Source data
************
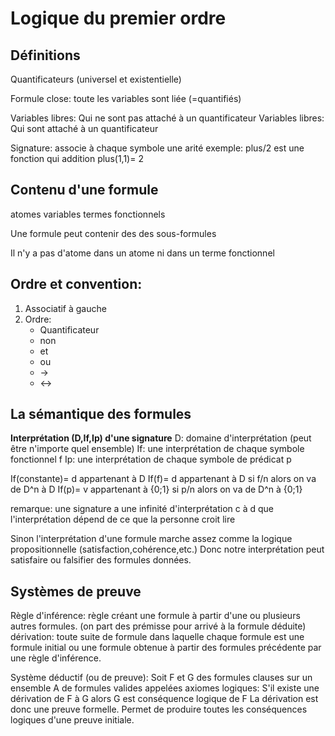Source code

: Logique du premier ordre
========================

## Définitions
Quantificateurs (universel et existentielle)

Formule close: toute les variables sont liée (=quantifiés)

Variables libres: Qui ne sont pas attaché à un quantificateur
Variables libres: Qui sont attaché à un quantificateur

Signature: associe à chaque symbole une arité
exemple: plus/2 est une fonction qui addition plus(1,1)= 2

## Contenu d'une formule
atomes
variables
termes fonctionnels

Une formule peut contenir des des sous-formules

Il n'y a pas d'atome dans un atome ni dans un terme fonctionnel

## Ordre et convention:
1. Associatif à gauche
2. Ordre:
	* Quantificateur
	* non
	* et
	* ou
	* ->
	* <->

## La sémantique des formules
**Interprétation (D,If,Ip) d'une signature**
D: domaine d'interprétation (peut être n'importe quel ensemble)
If: une interprétation de chaque symbole fonctionnel f
Ip: une interprétation de chaque symbole de prédicat p

If(constante)= d appartenant à D
If(f)= d appartenant à D si f/n alors on va de D^n à D
If(p)= v appartenant à {0;1} si p/n alors on va de D^n à {0;1}

remarque: une signature a une infinité d'interprétation c à d que l'interprétation dépend de ce que la personne croit lire

Sinon l'interprétation d'une formule marche assez comme la logique propositionnelle (satisfaction,cohérence,etc.)
Donc notre interprétation peut satisfaire ou falsifier des formules données.

## Systèmes de preuve
Règle d'inférence: règle créant une formule à partir d'une ou plusieurs autres formules. (on part des prémisse pour arrivé à la formule déduite)
dérivation: toute suite de formule dans laquelle chaque formule est une formule initial ou une formule obtenue à partir des formules précédente par une règle d'inférence.

Système déductif (ou de preuve):
Soit F et G des formules clauses sur un ensemble A de formules valides appelées axiomes logiques:
S'il existe une dérivation de F à G alors G est conséquence logique de F
La dérivation est donc une preuve formelle.
Permet de produire toutes les conséquences logiques d'une preuve initiale.
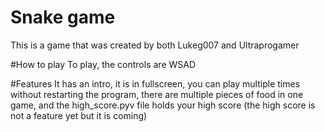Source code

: # Snake game
This is a game that was created by both Lukeg007 and Ultraprogamer

#How to play
To play, the controls are WSAD

#Features
It has an intro, it is in fullscreen, you can play multiple times without restarting the program, there are multiple pieces of food in one game, and the high_score.pyv file holds your high score (the high score is not a feature yet but it is coming)
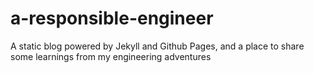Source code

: # a-responsible-engineer
A static blog powered by Jekyll and Github Pages, and a place to share some learnings from my engineering adventures
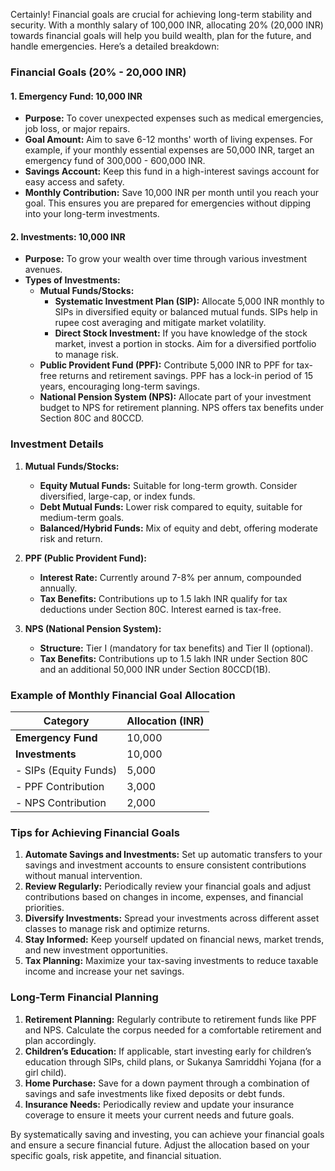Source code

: Certainly! Financial goals are crucial for achieving long-term stability and security. With a monthly salary of 100,000 INR, allocating 20% (20,000 INR) towards financial goals will help you build wealth, plan for the future, and handle emergencies. Here’s a detailed breakdown:

### Financial Goals (20% - 20,000 INR)

#### 1. Emergency Fund: 10,000 INR
   - **Purpose:** To cover unexpected expenses such as medical emergencies, job loss, or major repairs.
   - **Goal Amount:** Aim to save 6-12 months' worth of living expenses. For example, if your monthly essential expenses are 50,000 INR, target an emergency fund of 300,000 - 600,000 INR.
   - **Savings Account:** Keep this fund in a high-interest savings account for easy access and safety.
   - **Monthly Contribution:** Save 10,000 INR per month until you reach your goal. This ensures you are prepared for emergencies without dipping into your long-term investments.

#### 2. Investments: 10,000 INR
   - **Purpose:** To grow your wealth over time through various investment avenues.
   - **Types of Investments:**
     - **Mutual Funds/Stocks:** 
       - **Systematic Investment Plan (SIP):** Allocate 5,000 INR monthly to SIPs in diversified equity or balanced mutual funds. SIPs help in rupee cost averaging and mitigate market volatility.
       - **Direct Stock Investment:** If you have knowledge of the stock market, invest a portion in stocks. Aim for a diversified portfolio to manage risk.
     - **Public Provident Fund (PPF):** Contribute 5,000 INR to PPF for tax-free returns and retirement savings. PPF has a lock-in period of 15 years, encouraging long-term savings.
     - **National Pension System (NPS):** Allocate part of your investment budget to NPS for retirement planning. NPS offers tax benefits under Section 80C and 80CCD.

### Investment Details

1. **Mutual Funds/Stocks:**
   - **Equity Mutual Funds:** Suitable for long-term growth. Consider diversified, large-cap, or index funds.
   - **Debt Mutual Funds:** Lower risk compared to equity, suitable for medium-term goals.
   - **Balanced/Hybrid Funds:** Mix of equity and debt, offering moderate risk and return.

2. **PPF (Public Provident Fund):**
   - **Interest Rate:** Currently around 7-8% per annum, compounded annually.
   - **Tax Benefits:** Contributions up to 1.5 lakh INR qualify for tax deductions under Section 80C. Interest earned is tax-free.

3. **NPS (National Pension System):**
   - **Structure:** Tier I (mandatory for tax benefits) and Tier II (optional).
   - **Tax Benefits:** Contributions up to 1.5 lakh INR under Section 80C and an additional 50,000 INR under Section 80CCD(1B).

### Example of Monthly Financial Goal Allocation

| Category              | Allocation (INR) |
|-----------------------|------------------|
| **Emergency Fund**    | 10,000           |
| **Investments**       | 10,000           |
| - SIPs (Equity Funds) | 5,000            |
| - PPF Contribution    | 3,000            |
| - NPS Contribution    | 2,000            |

### Tips for Achieving Financial Goals

1. **Automate Savings and Investments:** Set up automatic transfers to your savings and investment accounts to ensure consistent contributions without manual intervention.
2. **Review Regularly:** Periodically review your financial goals and adjust contributions based on changes in income, expenses, and financial priorities.
3. **Diversify Investments:** Spread your investments across different asset classes to manage risk and optimize returns.
4. **Stay Informed:** Keep yourself updated on financial news, market trends, and new investment opportunities.
5. **Tax Planning:** Maximize your tax-saving investments to reduce taxable income and increase your net savings.

### Long-Term Financial Planning

1. **Retirement Planning:** Regularly contribute to retirement funds like PPF and NPS. Calculate the corpus needed for a comfortable retirement and plan accordingly.
2. **Children’s Education:** If applicable, start investing early for children’s education through SIPs, child plans, or Sukanya Samriddhi Yojana (for a girl child).
3. **Home Purchase:** Save for a down payment through a combination of savings and safe investments like fixed deposits or debt funds.
4. **Insurance Needs:** Periodically review and update your insurance coverage to ensure it meets your current needs and future goals.

By systematically saving and investing, you can achieve your financial goals and ensure a secure financial future. Adjust the allocation based on your specific goals, risk appetite, and financial situation.
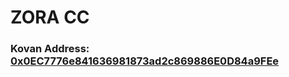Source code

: # ZORA CC

### Kovan Address: [0x0EC7776e841636981873ad2c869886E0D84a9FEe](https://kovan.etherscan.io/address/0x0EC7776e841636981873ad2c869886E0D84a9FEe)
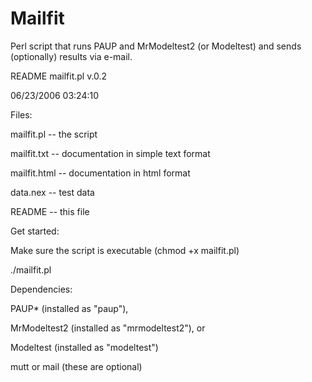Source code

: Mailfit
=======

Perl script that runs PAUP and MrModeltest2 (or Modeltest) and sends (optionally) results via e-mail.

README mailfit.pl v.0.2

06/23/2006 03:24:10


Files:

  mailfit.pl -- the script

  mailfit.txt -- documentation in simple text format

  mailfit.html -- documentation in html format

  data.nex -- test data

  README -- this file



Get started:

  Make sure the script is executable (chmod +x mailfit.pl)

  ./mailfit.pl


Dependencies:

  PAUP* (installed as "paup"),

  MrModeltest2 (installed as "mrmodeltest2"), or

  Modeltest (installed as "modeltest")

  mutt or mail (these are optional)


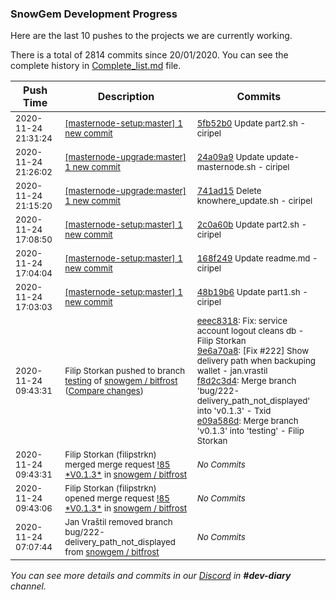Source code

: 
### SnowGem Development Progress

Here are the last 10 pushes to the projects we are currently working.

There is a total of 2814 commits since 20/01/2020. You can see the complete history in
 [Complete_list.md](Complete_list.md) file.

| Push Time | Description | Commits |
| --- | --- | --- |
| <sub>2020-11-24 21:31:24</sub> | <sub>[[masternode-setup:master] 1 new commit](https://github.com/TENTOfficial/masternode-setup/commit/5fb52b003401f45e83b8a8b97742fc94aa2be284)</sub> | <sub>[5fb52b0](https://github.com/TENTOfficial/masternode-setup/commit/5fb52b003401f45e83b8a8b97742fc94aa2be284) Update part2.sh - ciripel</sub> |
| <sub>2020-11-24 21:26:02</sub> | <sub>[[masternode-upgrade:master] 1 new commit](https://github.com/TENTOfficial/masternode-upgrade/commit/24a09a9e74b0657f3378a19ae8f8d0e72dec7238)</sub> | <sub>[24a09a9](https://github.com/TENTOfficial/masternode-upgrade/commit/24a09a9e74b0657f3378a19ae8f8d0e72dec7238) Update update-masternode.sh - ciripel</sub> |
| <sub>2020-11-24 21:15:20</sub> | <sub>[[masternode-upgrade:master] 1 new commit](https://github.com/TENTOfficial/masternode-upgrade/commit/741ad15d6612f34ecb57638c47eae47f0dd2e39f)</sub> | <sub>[741ad15](https://github.com/TENTOfficial/masternode-upgrade/commit/741ad15d6612f34ecb57638c47eae47f0dd2e39f) Delete knowhere_update.sh - ciripel</sub> |
| <sub>2020-11-24 17:08:50</sub> | <sub>[[masternode-setup:master] 1 new commit](https://github.com/TENTOfficial/masternode-setup/commit/2c0a60b8b3ff7de39130832df9c00f6163e041c9)</sub> | <sub>[2c0a60b](https://github.com/TENTOfficial/masternode-setup/commit/2c0a60b8b3ff7de39130832df9c00f6163e041c9) Update part2.sh - ciripel</sub> |
| <sub>2020-11-24 17:04:04</sub> | <sub>[[masternode-setup:master] 1 new commit](https://github.com/TENTOfficial/masternode-setup/commit/168f249975458a761fbc3e6f8bf88c6d97a276e5)</sub> | <sub>[168f249](https://github.com/TENTOfficial/masternode-setup/commit/168f249975458a761fbc3e6f8bf88c6d97a276e5) Update readme.md - ciripel</sub> |
| <sub>2020-11-24 17:03:03</sub> | <sub>[[masternode-setup:master] 1 new commit](https://github.com/TENTOfficial/masternode-setup/commit/48b19b6e2a660633c33385a2cbdbce062bc9ffb3)</sub> | <sub>[48b19b6](https://github.com/TENTOfficial/masternode-setup/commit/48b19b6e2a660633c33385a2cbdbce062bc9ffb3) Update part1.sh - ciripel</sub> |
| <sub>2020-11-24 09:43:31</sub> | <sub>Filip Storkan pushed to branch [testing](https://gitlab.com/snowgem/bitfrost/commits/testing) of [snowgem / bitfrost](https://gitlab.com/snowgem/bitfrost) ([Compare changes](https://gitlab.com/snowgem/bitfrost/compare/3de161e3b1f2b72d310df562df3ca48f91eb04fe...e09a586d5a001925466b4f2fe735e3a1cdd3fd93))</sub> | <sub>[eeec8318](https://gitlab.com/snowgem/bitfrost/-/commit/eeec8318c1f1209808a55bca13a6f7a82fda65cf): Fix: service account logout cleans db - Filip Storkan<br>[9e6a70a8](https://gitlab.com/snowgem/bitfrost/-/commit/9e6a70a8fb91dc13c1e485fa96e614dd3d7b4cf0): [Fix #222] Show delivery path when backuping wallet - jan.vrastil<br>[f8d2c3d4](https://gitlab.com/snowgem/bitfrost/-/commit/f8d2c3d46f9474565188c237aa6a28941d6042d2): Merge branch 'bug/222-delivery_path_not_displayed' into 'v0.1.3' - Txid<br>[e09a586d](https://gitlab.com/snowgem/bitfrost/-/commit/e09a586d5a001925466b4f2fe735e3a1cdd3fd93): Merge branch 'v0.1.3' into 'testing' - Filip Storkan</sub> |
| <sub>2020-11-24 09:43:31</sub> | <sub>Filip Storkan (filipstrkn) merged merge request [\!85 \*V0\.1\.3\*](https://gitlab.com/snowgem/bitfrost/-/merge_requests/85) in [snowgem / bitfrost](https://gitlab.com/snowgem/bitfrost)</sub> | <sub>_No Commits_</sub> |
| <sub>2020-11-24 09:43:06</sub> | <sub>Filip Storkan (filipstrkn) opened merge request [\!85 \*V0\.1\.3\*](https://gitlab.com/snowgem/bitfrost/-/merge_requests/85) in [snowgem / bitfrost](https://gitlab.com/snowgem/bitfrost)</sub> | <sub>_No Commits_</sub> |
| <sub>2020-11-24 07:07:44</sub> | <sub>Jan Vraštil removed branch bug/222-delivery_path_not_displayed from [snowgem / bitfrost](https://gitlab.com/snowgem/bitfrost)</sub> | <sub>_No Commits_</sub> |

_You can see more details and commits in our [Discord](https://discord.gg/zumGnbg) in **#dev-diary** channel._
************
### EXERCISE
Check each line of the data for "inférence". Copy the lines where it turns up.

### EXPECTED OUTPUT
Règle d'inférence: règle créant une formule à partir d'une ou plusieurs autres formules. (on part des prémisse pour arrivé à la formule déduite)
dérivation: toute suite de formule dans laquelle chaque formule est une formule initial ou une formule obtenue à partir des formules précédente par une règle d'inférence.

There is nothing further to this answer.